THAAD with the US Forces in Korea has both practical and symbolic effect. History awarded the Moon government the grave task of deterring war and protecting Korean lives against a regime with which it had sought reconciliation. No mistake is allowed in this mission, and neither is succumbing to foreign pressures.
In the course of installing the missile defense system here, the nation has exposed many weaknesses and fallacies. Ill-intentioned politicians, politicized activists and irresponsible media took advantage of public ignorance such as claiming that electronic waves from THAAD radars could harm the human body. For THAAD opponents, China’s objection was the most important negative factor – by implication, this meant China’s security was more important than ours, the Republic of Korea’s.
Looking back over the short history of democracy here, we have enjoyed the thrills and excitement of changing government on a regular basis, but dropped our guard too much against the ever belligerent regime in the North.
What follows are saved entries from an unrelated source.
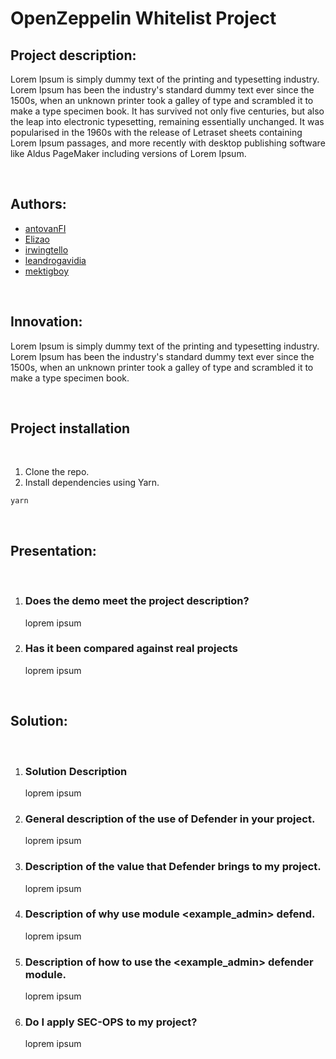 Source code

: # OpenZeppelin Whitelist Project

## **Project description:**

Lorem Ipsum is simply dummy text of the printing and typesetting industry. Lorem Ipsum has been the industry's standard dummy text ever since the 1500s, when an unknown printer took a galley of type and scrambled it to make a type specimen book. It has survived not only five centuries, but also the leap into electronic typesetting, remaining essentially unchanged. It was popularised in the 1960s with the release of Letraset sheets containing Lorem Ipsum passages, and more recently with desktop publishing software like Aldus PageMaker including versions of Lorem Ipsum.

<br/>

## **Authors:**

-   [antovanFI](https://github.com/antovanFI)
-   [Elizao](https://github.com/Elizao)
-   [irwingtello](https://github.com/irwingtello)
-   [leandrogavidia](https://github.com/leandrogavidia)
-   [mektigboy](https://github.com/mektigboy)

<br/>

## **Innovation:**

Lorem Ipsum is simply dummy text of the printing and typesetting industry. Lorem Ipsum has been the industry's standard dummy text ever since the 1500s, when an unknown printer took a galley of type and scrambled it to make a type specimen book.

<br/>

## **Project installation**

<br/>

1. Clone the repo.
2. Install dependencies using Yarn.

```
yarn
```

<br/>

## **Presentation:**

<br/>

1. ### **Does the demo meet the project description?**

    loprem ipsum

2. ### **Has it been compared against real projects**

    loprem ipsum

<br/>

## **Solution:**

<br/>

1. ### **Solution Description**

    loprem ipsum

2. ### **General description of the use of Defender in your project.**

    loprem ipsum

3. ### **Description of the value that Defender brings to my project.**

    loprem ipsum

4. ### **Description of why use module <example_admin> defend.**

    loprem ipsum

5. ### **Description of how to use the <example_admin> defender module.**

    loprem ipsum

6. ### **Do I apply SEC-OPS to my project?**

    loprem ipsum
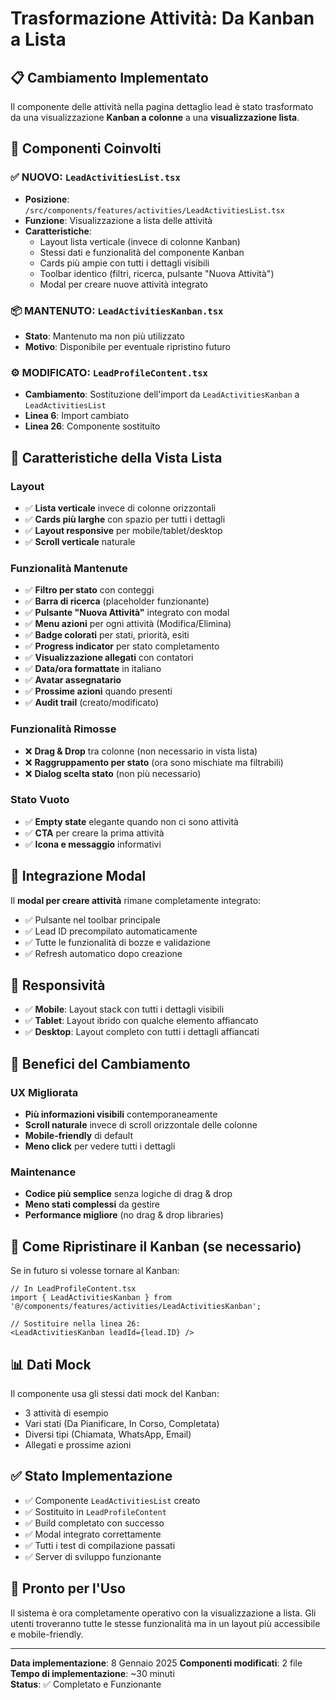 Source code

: # Trasformazione Attività: Da Kanban a Lista

## 📋 **Cambiamento Implementato**

Il componente delle attività nella pagina dettaglio lead è stato trasformato da una visualizzazione **Kanban a colonne** a una **visualizzazione lista**.

## 🔄 **Componenti Coinvolti**

### ✅ **NUOVO**: `LeadActivitiesList.tsx`
- **Posizione**: `/src/components/features/activities/LeadActivitiesList.tsx`
- **Funzione**: Visualizzazione a lista delle attività
- **Caratteristiche**:
  - Layout lista verticale (invece di colonne Kanban)
  - Stessi dati e funzionalità del componente Kanban
  - Cards più ampie con tutti i dettagli visibili
  - Toolbar identico (filtri, ricerca, pulsante "Nuova Attività")
  - Modal per creare nuove attività integrato

### 📦 **MANTENUTO**: `LeadActivitiesKanban.tsx`
- **Stato**: Mantenuto ma non più utilizzato
- **Motivo**: Disponibile per eventuale ripristino futuro

### ⚙️ **MODIFICATO**: `LeadProfileContent.tsx`
- **Cambiamento**: Sostituzione dell'import da `LeadActivitiesKanban` a `LeadActivitiesList`
- **Linea 6**: Import cambiato
- **Linea 26**: Componente sostituito

## 🎨 **Caratteristiche della Vista Lista**

### **Layout**
- ✅ **Lista verticale** invece di colonne orizzontali
- ✅ **Cards più larghe** con spazio per tutti i dettagli
- ✅ **Layout responsive** per mobile/tablet/desktop
- ✅ **Scroll verticale** naturale

### **Funzionalità Mantenute**
- ✅ **Filtro per stato** con conteggi
- ✅ **Barra di ricerca** (placeholder funzionante)
- ✅ **Pulsante "Nuova Attività"** integrato con modal
- ✅ **Menu azioni** per ogni attività (Modifica/Elimina)
- ✅ **Badge colorati** per stati, priorità, esiti
- ✅ **Progress indicator** per stato completamento
- ✅ **Visualizzazione allegati** con contatori
- ✅ **Data/ora formattate** in italiano
- ✅ **Avatar assegnatario**
- ✅ **Prossime azioni** quando presenti
- ✅ **Audit trail** (creato/modificato)

### **Funzionalità Rimosse**
- ❌ **Drag & Drop** tra colonne (non necessario in vista lista)
- ❌ **Raggruppamento per stato** (ora sono mischiate ma filtrabili)
- ❌ **Dialog scelta stato** (non più necessario)

### **Stato Vuoto**
- ✅ **Empty state** elegante quando non ci sono attività
- ✅ **CTA** per creare la prima attività
- ✅ **Icona e messaggio** informativi

## 🔗 **Integrazione Modal**

Il **modal per creare attività** rimane completamente integrato:
- ✅ Pulsante nel toolbar principale
- ✅ Lead ID precompilato automaticamente
- ✅ Tutte le funzionalità di bozze e validazione
- ✅ Refresh automatico dopo creazione

## 📱 **Responsività**

- ✅ **Mobile**: Layout stack con tutti i dettagli visibili
- ✅ **Tablet**: Layout ibrido con qualche elemento affiancato
- ✅ **Desktop**: Layout completo con tutti i dettagli affiancati

## 🎯 **Benefici del Cambiamento**

### **UX Migliorata**
- **Più informazioni visibili** contemporaneamente
- **Scroll naturale** invece di scroll orizzontale delle colonne
- **Mobile-friendly** di default
- **Meno click** per vedere tutti i dettagli

### **Maintenance**
- **Codice più semplice** senza logiche di drag & drop
- **Meno stati complessi** da gestire
- **Performance migliore** (no drag & drop libraries)

## 🔄 **Come Ripristinare il Kanban (se necessario)**

Se in futuro si volesse tornare al Kanban:

```tsx
// In LeadProfileContent.tsx
import { LeadActivitiesKanban } from '@/components/features/activities/LeadActivitiesKanban';

// Sostituire nella linea 26:
<LeadActivitiesKanban leadId={lead.ID} />
```

## 📊 **Dati Mock**

Il componente usa gli stessi dati mock del Kanban:
- 3 attività di esempio
- Vari stati (Da Pianificare, In Corso, Completata)  
- Diversi tipi (Chiamata, WhatsApp, Email)
- Allegati e prossime azioni

## ✅ **Stato Implementazione**

- ✅ Componente `LeadActivitiesList` creato
- ✅ Sostituito in `LeadProfileContent` 
- ✅ Build completato con successo
- ✅ Modal integrato correttamente
- ✅ Tutti i test di compilazione passati
- ✅ Server di sviluppo funzionante

## 🚀 **Pronto per l'Uso**

Il sistema è ora completamente operativo con la visualizzazione a lista. Gli utenti troveranno tutte le stesse funzionalità ma in un layout più accessibile e mobile-friendly.

---

**Data implementazione**: 8 Gennaio 2025
**Componenti modificati**: 2 file
**Tempo di implementazione**: ~30 minuti  
**Status**: ✅ Completato e Funzionante
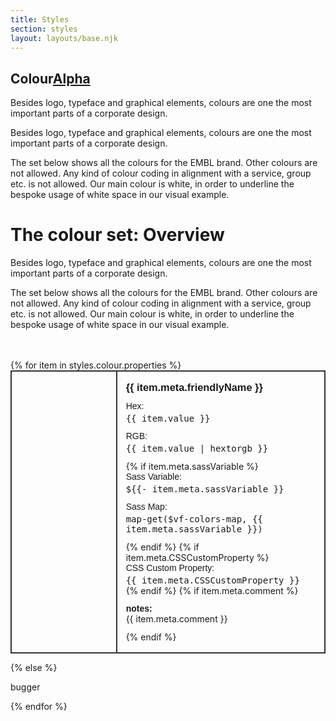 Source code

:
 ```yaml
---
title: Styles
section: styles
layout: layouts/base.njk
---
```


<section class="vf-intro | embl-grid embl-grid--has-centered-content">
  <div><!-- empty --></div>
  <div>
    <h1 class="vf-intro__heading vf-intro__heading--has-tag">Colour<a href="" class="vf-badge vf-badge--primary vf-badge--phases">Alpha</a></h1>
    <p class="vf-lede">Besides logo, typeface and graphical elements, colours are one the most important parts of a corporate design.</p>
    <p class="vf-intro__text">Besides logo, typeface and graphical elements, colours are one the most important parts of a corporate design.</p>
    <div class="vf-intro__text">The set below shows all the colours for the EMBL brand. Other colours are not allowed. Any kind of colour coding in alignment with a service, group etc. is not allowed. Our main colour is white, in order to underline the bespoke usage of white space in our visual example.</div>
  </div>
</section>


# The colour set: Overview

Besides logo, typeface and graphical elements, colours are one the most important parts of a corporate design.

The set below shows all the colours for the EMBL brand. Other colours are not allowed. Any kind of colour coding in alignment with a service, group etc. is not allowed. Our main colour is white, in order to underline the bespoke usage of white space in our visual example.


<style>
.swatches {
  grid-row-gap: 32px;
  margin: 48px 0;
}
.swatch {
  border: 2px solid #333;
  display: grid;
  grid-template-columns: 1fr 2fr;
}

.swatch__details {
  padding: 16px;
}
.swatch:nth-of-type(6),
.swatch:nth-of-type(11) {
  grid-column-start: 1;
}
.swatch__colour {
  border-right: 2px solid #333;
  height: 100%;
  width: 100%;
}
.swatch__colour-name {
  margin: 0 0 12px 0;
}

.swatch__colour-hex,
.swatch__sass-variable,
.swatch__comment,
.swatch__css-property {
  margin: 0 0 12px 0;
}

.swatch__colour-hex,
.swatch__sass-variable,
.swatch__css-property {
  font-family: monospace;
  font-size: 1em;
  align-items: start;
}

.swatch__colour-hex,
.swatch__sass-variable,
.swatch__css-property {
  font-family: 'IBM Plex Mono', Monaco, Consolas, 'Lucida Console', monospace;
}
.swatch__notes {
  margin: 12px 0 0px 0;
}
.swatch__notes,
.swatch__colour-name,
.swatch__meta {
  font-family: 'IBM Plex Sans', Helvetica, Arial, sans-serif;
}
.swatch__meta {
  display: block;
  margin-bottom: 4px;
}
.swatch__css-property {
  margin-bottom: 0;
}
</style>

<main class="swatches | vf-grid vf-grid__col-2">
{% for item in styles.colour.properties %}

<article class="swatch">
  <div class="swatch__colour" style="background-color: {{ item.value}};"></div>
  <section class="swatch__details">
  <h3 class="swatch__colour-name">{{ item.meta.friendlyName }}</h3>
  <p class="swatch__colour-hex"><span class="swatch__meta">Hex: </span>{{ item.value }}</p>
  <p class="swatch__colour-hex"><span class="swatch__meta">RGB: </span> {{ item.value | hextorgb }}</p>
  {% if item.meta.sassVariable %}
  <p class="swatch__sass-variable"><span class="swatch__meta">Sass Variable: </span>${{- item.meta.sassVariable }}</p>
  <p class="swatch__sass-variable"><span class="swatch__meta">Sass Map: </span>map-get($vf-colors-map, {{ item.meta.sassVariable }})</p>
  {% endif %}
  {% if item.meta.CSSCustomProperty %}
  <p class="swatch__css-property"><span class="swatch__meta">CSS Custom Property: </span>{{ item.meta.CSSCustomProperty }}</p>
  {% endif %}
  {% if item.meta.comment %}
  <h4 class="swatch__notes">notes:</h4>
  <p class="swatch__comment">{{ item.meta.comment }}</p>
  {% endif %}
  </section>
</article>

{% else %}

<p>bugger</p>

{% endfor %}
</main>
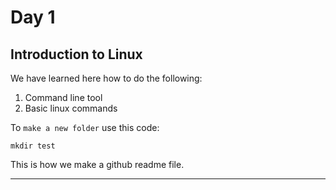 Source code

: # Day 1

## Introduction to Linux

We have learned here how to do the following:

1. Command line tool
2. Basic linux commands

To `make a new folder` use this code:

```
mkdir test
```

This is how we make a github readme file.

----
While successive generations of dictators in the North accelerated development of weapons of mass destruction, the changing leaders in the South variously discounted Northern threats with ideological measures and never dreamed of nuclear armament.
The cost of trial and error is too high and a sense of despair prevails in the national psyche. As a wholly new phase starts in the South-North confrontation, the public should now be clearly informed of the reliability of the US extended nuclear deterrence adjusted to meet the new threats of intercontinental ballistic missiles and thermonuclear bombs. The government should decide how to restore military balance and establish security equilibrium, either through the reintroduction of US tactical nuclear arms or our independent nuclear development, or both.
The party that had vehemently opposed THAAD introduction as the main opposition group is now in power. In order to redeem itself of the past folly, the Moon administration should spur on the path toward a rock hard national security posture with new resolve. Failure is unthinkable. One related step is to give up the plan to halt the construction of two nuclear reactors in Kori. It will help the president win more credibility about his determination to make a fresh start.